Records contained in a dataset
━━━━━━━━

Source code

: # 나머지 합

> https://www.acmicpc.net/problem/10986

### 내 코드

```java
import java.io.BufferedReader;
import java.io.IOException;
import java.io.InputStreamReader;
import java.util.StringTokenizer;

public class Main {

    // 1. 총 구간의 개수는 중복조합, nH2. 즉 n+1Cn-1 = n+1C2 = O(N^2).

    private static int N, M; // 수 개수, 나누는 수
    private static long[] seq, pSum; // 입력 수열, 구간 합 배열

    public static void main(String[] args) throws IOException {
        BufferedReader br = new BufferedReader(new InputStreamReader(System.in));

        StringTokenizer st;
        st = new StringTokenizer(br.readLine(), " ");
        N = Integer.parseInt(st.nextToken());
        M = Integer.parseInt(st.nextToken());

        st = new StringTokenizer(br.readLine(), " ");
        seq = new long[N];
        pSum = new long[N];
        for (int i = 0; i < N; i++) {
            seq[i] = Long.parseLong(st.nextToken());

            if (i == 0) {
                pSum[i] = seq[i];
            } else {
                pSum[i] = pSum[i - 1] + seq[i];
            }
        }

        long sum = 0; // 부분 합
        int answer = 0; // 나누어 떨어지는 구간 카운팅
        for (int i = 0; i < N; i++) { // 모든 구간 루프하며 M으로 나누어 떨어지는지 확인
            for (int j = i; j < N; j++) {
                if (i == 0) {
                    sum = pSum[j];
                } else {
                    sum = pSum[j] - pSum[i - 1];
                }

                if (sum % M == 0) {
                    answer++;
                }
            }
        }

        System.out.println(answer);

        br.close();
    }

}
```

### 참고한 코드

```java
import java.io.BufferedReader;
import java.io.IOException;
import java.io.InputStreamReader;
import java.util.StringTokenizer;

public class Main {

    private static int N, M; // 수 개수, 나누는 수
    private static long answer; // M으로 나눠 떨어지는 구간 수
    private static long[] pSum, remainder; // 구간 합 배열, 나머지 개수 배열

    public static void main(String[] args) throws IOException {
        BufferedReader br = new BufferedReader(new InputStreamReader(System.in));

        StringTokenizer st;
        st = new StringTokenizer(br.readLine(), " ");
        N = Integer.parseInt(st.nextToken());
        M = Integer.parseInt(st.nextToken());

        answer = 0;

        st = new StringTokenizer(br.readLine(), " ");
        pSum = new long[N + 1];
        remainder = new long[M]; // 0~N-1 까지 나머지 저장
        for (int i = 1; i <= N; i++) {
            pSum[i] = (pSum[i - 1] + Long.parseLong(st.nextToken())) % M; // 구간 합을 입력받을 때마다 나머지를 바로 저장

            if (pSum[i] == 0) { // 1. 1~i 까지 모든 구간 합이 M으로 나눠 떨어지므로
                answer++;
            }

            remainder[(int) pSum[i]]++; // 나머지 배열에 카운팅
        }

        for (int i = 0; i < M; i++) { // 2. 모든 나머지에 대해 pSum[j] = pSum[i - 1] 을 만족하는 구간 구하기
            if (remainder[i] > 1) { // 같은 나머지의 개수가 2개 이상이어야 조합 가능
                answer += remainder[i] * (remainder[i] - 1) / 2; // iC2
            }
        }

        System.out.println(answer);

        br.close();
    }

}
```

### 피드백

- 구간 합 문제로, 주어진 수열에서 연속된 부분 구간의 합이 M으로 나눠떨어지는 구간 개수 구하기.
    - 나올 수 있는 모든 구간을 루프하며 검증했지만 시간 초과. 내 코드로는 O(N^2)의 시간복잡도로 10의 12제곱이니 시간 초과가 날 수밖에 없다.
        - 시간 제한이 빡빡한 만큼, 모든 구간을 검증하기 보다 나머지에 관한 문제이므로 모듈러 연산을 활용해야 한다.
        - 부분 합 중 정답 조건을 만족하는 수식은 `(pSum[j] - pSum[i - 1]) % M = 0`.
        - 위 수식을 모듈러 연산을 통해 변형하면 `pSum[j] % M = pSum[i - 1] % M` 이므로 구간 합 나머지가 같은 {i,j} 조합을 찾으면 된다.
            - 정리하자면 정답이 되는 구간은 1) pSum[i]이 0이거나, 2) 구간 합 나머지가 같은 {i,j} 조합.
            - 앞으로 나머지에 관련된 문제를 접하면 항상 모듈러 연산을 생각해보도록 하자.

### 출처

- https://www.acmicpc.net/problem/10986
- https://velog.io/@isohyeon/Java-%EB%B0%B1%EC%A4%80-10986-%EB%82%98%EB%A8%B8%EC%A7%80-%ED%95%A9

━━━━━━━━

**TO DO**
The records above are to be duplicated in full and exactly.

**WRITTEN SOLUTION**
Source code

: # 나머지 합

> https://www.acmicpc.net/problem/10986

### 내 코드

```java
import java.io.BufferedReader;
import java.io.IOException;
import java.io.InputStreamReader;
import java.util.StringTokenizer;

public class Main {

    // 1. 총 구간의 개수는 중복조합, nH2. 즉 n+1Cn-1 = n+1C2 = O(N^2).

    private static int N, M; // 수 개수, 나누는 수
    private static long[] seq, pSum; // 입력 수열, 구간 합 배열

    public static void main(String[] args) throws IOException {
        BufferedReader br = new BufferedReader(new InputStreamReader(System.in));

        StringTokenizer st;
        st = new StringTokenizer(br.readLine(), " ");
        N = Integer.parseInt(st.nextToken());
        M = Integer.parseInt(st.nextToken());

        st = new StringTokenizer(br.readLine(), " ");
        seq = new long[N];
        pSum = new long[N];
        for (int i = 0; i < N; i++) {
            seq[i] = Long.parseLong(st.nextToken());

            if (i == 0) {
                pSum[i] = seq[i];
            } else {
                pSum[i] = pSum[i - 1] + seq[i];
            }
        }

        long sum = 0; // 부분 합
        int answer = 0; // 나누어 떨어지는 구간 카운팅
        for (int i = 0; i < N; i++) { // 모든 구간 루프하며 M으로 나누어 떨어지는지 확인
            for (int j = i; j < N; j++) {
                if (i == 0) {
                    sum = pSum[j];
                } else {
                    sum = pSum[j] - pSum[i - 1];
                }

                if (sum % M == 0) {
                    answer++;
                }
            }
        }

        System.out.println(answer);

        br.close();
    }

}
```

### 참고한 코드

```java
import java.io.BufferedReader;
import java.io.IOException;
import java.io.InputStreamReader;
import java.util.StringTokenizer;

public class Main {

    private static int N, M; // 수 개수, 나누는 수
    private static long answer; // M으로 나눠 떨어지는 구간 수
    private static long[] pSum, remainder; // 구간 합 배열, 나머지 개수 배열

    public static void main(String[] args) throws IOException {
        BufferedReader br = new BufferedReader(new InputStreamReader(System.in));

        StringTokenizer st;
        st = new StringTokenizer(br.readLine(), " ");
        N = Integer.parseInt(st.nextToken());
        M = Integer.parseInt(st.nextToken());

        answer = 0;

        st = new StringTokenizer(br.readLine(), " ");
        pSum = new long[N + 1];
        remainder = new long[M]; // 0~N-1 까지 나머지 저장
        for (int i = 1; i <= N; i++) {
            pSum[i] = (pSum[i - 1] + Long.parseLong(st.nextToken())) % M; // 구간 합을 입력받을 때마다 나머지를 바로 저장

            if (pSum[i] == 0) { // 1. 1~i 까지 모든 구간 합이 M으로 나눠 떨어지므로
                answer++;
            }

            remainder[(int) pSum[i]]++; // 나머지 배열에 카운팅
        }

        for (int i = 0; i < M; i++) { // 2. 모든 나머지에 대해 pSum[j] = pSum[i - 1] 을 만족하는 구간 구하기
            if (remainder[i] > 1) { // 같은 나머지의 개수가 2개 이상이어야 조합 가능
                answer += remainder[i] * (remainder[i] - 1) / 2; // iC2
            }
        }

        System.out.println(answer);

        br.close();
    }

}
```

### 피드백

- 구간 합 문제로, 주어진 수열에서 연속된 부분 구간의 합이 M으로 나눠떨어지는 구간 개수 구하기.
    - 나올 수 있는 모든 구간을 루프하며 검증했지만 시간 초과. 내 코드로는 O(N^2)의 시간복잡도로 10의 12제곱이니 시간 초과가 날 수밖에 없다.
        - 시간 제한이 빡빡한 만큼, 모든 구간을 검증하기 보다 나머지에 관한 문제이므로 모듈러 연산을 활용해야 한다.
        - 부분 합 중 정답 조건을 만족하는 수식은 `(pSum[j] - pSum[i - 1]) % M = 0`.
        - 위 수식을 모듈러 연산을 통해 변형하면 `pSum[j] % M = pSum[i - 1] % M` 이므로 구간 합 나머지가 같은 {i,j} 조합을 찾으면 된다.
            - 정리하자면 정답이 되는 구간은 1) pSum[i]이 0이거나, 2) 구간 합 나머지가 같은 {i,j} 조합.
            - 앞으로 나머지에 관련된 문제를 접하면 항상 모듈러 연산을 생각해보도록 하자.

### 출처

- https://www.acmicpc.net/problem/10986
- https://velog.io/@isohyeon/Java-%EB%B0%B1%EC%A4%80-10986-%EB%82%98%EB%A8%B8%EC%A7%80-%ED%95%A9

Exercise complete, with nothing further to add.